Important Safety Information
ARRANON® (nelarabine) injection should be administered under the supervision of a physician experienced in the use of cancer chemotherapeutic agents. This product is for intravenous use only.
Neurologic Events: Severe neurologic events have been reported with the use of ARRANON. These events have included altered mental states including severe somnolence, central nervous system effects including convulsions, and peripheral neuropathy ranging from numbness and paresthesias to motor weakness and paralysis. There have also been reports of events associated with demyelination, and ascending peripheral neuropathies similar in appearance to Guillain-Barré syndrome.
Full recovery from these events has not always occurred with cessation of therapy with ARRANON. Close monitoring for neurologic events is strongly recommended, and ARRANON should be discontinued for neurologic events of NCI Common Toxicity Criteria grade 2 or greater.
In clinical studies of ARRANON, hematologic toxicity was the most common grade 3 (moderate) or 4 (severe) adverse event. For a complete list and incidence of adverse events: pediatric patients; adult patients.

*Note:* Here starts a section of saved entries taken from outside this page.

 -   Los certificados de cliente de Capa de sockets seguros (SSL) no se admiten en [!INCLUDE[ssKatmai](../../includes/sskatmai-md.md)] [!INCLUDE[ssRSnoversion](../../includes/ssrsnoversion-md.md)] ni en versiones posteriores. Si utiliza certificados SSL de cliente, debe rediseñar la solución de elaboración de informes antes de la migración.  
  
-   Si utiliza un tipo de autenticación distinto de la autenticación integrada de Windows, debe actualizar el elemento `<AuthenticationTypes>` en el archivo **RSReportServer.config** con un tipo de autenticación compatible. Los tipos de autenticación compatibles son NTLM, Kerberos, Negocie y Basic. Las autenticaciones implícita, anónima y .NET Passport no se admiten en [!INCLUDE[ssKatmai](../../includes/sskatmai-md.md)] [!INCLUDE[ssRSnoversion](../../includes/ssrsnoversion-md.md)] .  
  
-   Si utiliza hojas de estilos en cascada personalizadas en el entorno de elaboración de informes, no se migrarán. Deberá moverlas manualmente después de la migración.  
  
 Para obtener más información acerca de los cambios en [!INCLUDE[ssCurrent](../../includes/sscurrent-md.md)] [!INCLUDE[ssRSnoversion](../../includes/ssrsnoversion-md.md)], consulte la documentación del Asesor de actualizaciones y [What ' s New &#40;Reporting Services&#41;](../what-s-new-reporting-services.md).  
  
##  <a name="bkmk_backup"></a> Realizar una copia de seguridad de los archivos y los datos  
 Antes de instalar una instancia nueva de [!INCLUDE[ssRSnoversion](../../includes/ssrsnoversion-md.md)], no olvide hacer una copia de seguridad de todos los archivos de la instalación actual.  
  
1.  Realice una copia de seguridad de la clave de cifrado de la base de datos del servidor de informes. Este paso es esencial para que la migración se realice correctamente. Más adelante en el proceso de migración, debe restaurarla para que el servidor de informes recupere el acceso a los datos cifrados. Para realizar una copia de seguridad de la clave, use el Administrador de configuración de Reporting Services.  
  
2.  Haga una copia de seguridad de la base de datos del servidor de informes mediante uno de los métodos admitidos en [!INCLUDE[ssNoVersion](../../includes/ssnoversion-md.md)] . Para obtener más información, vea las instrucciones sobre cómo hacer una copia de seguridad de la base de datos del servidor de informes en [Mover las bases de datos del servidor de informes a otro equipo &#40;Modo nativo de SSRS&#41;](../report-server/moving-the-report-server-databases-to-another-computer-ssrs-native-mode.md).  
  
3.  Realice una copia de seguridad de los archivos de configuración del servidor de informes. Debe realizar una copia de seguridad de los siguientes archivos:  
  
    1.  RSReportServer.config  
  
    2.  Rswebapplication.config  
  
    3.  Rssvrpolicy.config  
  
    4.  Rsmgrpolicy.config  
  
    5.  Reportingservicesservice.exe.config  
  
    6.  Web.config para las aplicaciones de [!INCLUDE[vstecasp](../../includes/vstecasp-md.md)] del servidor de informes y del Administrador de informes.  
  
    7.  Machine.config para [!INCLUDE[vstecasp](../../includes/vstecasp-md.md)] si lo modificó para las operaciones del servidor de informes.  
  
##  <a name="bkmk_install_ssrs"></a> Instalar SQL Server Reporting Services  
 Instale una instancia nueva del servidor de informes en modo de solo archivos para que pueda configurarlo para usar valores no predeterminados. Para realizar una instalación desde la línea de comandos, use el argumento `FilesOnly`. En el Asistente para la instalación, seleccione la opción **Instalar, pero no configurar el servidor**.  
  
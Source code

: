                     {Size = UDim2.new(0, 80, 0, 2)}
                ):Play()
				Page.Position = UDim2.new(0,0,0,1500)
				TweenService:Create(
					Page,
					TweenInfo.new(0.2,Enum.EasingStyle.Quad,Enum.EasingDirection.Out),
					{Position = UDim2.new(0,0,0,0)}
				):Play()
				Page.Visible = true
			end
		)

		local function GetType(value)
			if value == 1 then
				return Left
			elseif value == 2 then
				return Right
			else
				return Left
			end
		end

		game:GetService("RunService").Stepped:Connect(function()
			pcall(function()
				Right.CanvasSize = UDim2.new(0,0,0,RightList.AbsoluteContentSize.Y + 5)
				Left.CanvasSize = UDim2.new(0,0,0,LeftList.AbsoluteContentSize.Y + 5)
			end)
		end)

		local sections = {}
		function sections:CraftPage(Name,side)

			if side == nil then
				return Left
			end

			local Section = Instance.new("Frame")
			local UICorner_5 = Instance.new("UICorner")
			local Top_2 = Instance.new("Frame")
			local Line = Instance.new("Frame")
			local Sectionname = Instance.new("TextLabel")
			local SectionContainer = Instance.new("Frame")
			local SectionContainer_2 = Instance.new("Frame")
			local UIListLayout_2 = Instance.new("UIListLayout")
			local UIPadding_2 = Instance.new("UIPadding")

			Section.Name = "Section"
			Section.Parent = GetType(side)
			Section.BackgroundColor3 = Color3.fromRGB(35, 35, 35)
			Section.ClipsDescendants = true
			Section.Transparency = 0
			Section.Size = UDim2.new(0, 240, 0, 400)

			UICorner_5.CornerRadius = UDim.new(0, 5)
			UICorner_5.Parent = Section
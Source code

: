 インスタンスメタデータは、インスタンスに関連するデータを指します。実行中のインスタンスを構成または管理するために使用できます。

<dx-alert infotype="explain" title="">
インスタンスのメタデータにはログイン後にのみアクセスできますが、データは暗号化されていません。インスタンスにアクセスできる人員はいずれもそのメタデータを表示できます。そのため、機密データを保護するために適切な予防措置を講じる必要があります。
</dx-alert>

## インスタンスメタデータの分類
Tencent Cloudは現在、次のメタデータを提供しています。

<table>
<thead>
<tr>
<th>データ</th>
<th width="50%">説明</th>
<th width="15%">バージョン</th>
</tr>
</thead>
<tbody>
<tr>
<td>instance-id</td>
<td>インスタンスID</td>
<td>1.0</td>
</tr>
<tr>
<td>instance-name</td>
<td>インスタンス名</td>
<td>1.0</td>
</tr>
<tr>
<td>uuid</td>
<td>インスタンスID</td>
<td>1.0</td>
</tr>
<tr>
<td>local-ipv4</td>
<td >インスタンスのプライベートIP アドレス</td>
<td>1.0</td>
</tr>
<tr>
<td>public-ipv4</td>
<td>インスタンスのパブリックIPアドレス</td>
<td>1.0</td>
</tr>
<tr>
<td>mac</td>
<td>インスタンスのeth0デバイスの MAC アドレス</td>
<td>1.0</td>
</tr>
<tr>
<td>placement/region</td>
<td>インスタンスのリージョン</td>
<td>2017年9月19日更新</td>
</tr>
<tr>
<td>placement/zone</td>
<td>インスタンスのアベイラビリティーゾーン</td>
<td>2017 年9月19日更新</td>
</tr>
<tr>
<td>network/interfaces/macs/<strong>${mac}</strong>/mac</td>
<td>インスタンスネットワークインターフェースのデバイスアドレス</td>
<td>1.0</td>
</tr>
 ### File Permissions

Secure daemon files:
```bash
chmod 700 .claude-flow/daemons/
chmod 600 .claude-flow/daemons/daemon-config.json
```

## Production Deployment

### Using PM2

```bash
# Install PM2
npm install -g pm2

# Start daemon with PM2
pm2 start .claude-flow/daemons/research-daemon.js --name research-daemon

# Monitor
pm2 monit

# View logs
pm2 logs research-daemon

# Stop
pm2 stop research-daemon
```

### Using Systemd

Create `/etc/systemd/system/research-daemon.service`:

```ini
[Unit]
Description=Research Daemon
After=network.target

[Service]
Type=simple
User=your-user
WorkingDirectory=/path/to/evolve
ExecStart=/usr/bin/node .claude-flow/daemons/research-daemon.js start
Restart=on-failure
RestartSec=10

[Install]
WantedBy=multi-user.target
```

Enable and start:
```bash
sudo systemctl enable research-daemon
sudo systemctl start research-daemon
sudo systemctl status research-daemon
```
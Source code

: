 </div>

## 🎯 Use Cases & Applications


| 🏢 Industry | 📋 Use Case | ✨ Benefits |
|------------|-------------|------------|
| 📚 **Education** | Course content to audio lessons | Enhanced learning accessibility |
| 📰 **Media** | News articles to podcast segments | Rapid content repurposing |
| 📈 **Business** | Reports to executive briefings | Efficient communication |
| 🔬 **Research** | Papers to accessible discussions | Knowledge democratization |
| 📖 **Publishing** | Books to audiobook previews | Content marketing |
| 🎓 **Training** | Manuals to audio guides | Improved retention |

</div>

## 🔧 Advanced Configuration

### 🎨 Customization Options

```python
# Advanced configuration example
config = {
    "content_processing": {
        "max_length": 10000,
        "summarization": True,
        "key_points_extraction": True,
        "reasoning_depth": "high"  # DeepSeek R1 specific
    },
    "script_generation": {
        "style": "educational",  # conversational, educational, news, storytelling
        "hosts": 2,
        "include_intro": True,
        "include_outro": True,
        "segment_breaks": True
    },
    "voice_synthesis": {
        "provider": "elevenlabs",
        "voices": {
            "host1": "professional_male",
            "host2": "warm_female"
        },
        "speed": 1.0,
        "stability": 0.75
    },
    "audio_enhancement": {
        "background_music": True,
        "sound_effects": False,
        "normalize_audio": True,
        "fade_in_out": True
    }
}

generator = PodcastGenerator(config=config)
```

Hematologic toxicity included neutropenia, thrombocytopenia, anemia, febrile neutropenia, or neutropenia with infection.
Other common toxicities included laboratory abnormalities including increased transaminases, gastrointestinal toxicity, fatigue, and asthenia.
Patients treated previously or concurrently with intrathecal chemotherapy or previously with craniospinal irradiation may be at increased risk for neurologic adverse events.
Women of child-bearing potential should be advised to avoid becoming pregnant while receiving treatment with ARRANON.
Appropriate measures (e.g., hydration, urine alkalinization, and prophylaxis with allopurinol) must be taken to prevent hyperuricemia of tumor lysis syndrome.
Nursing should be discontinued in women who are receiving therapy with ARRANON.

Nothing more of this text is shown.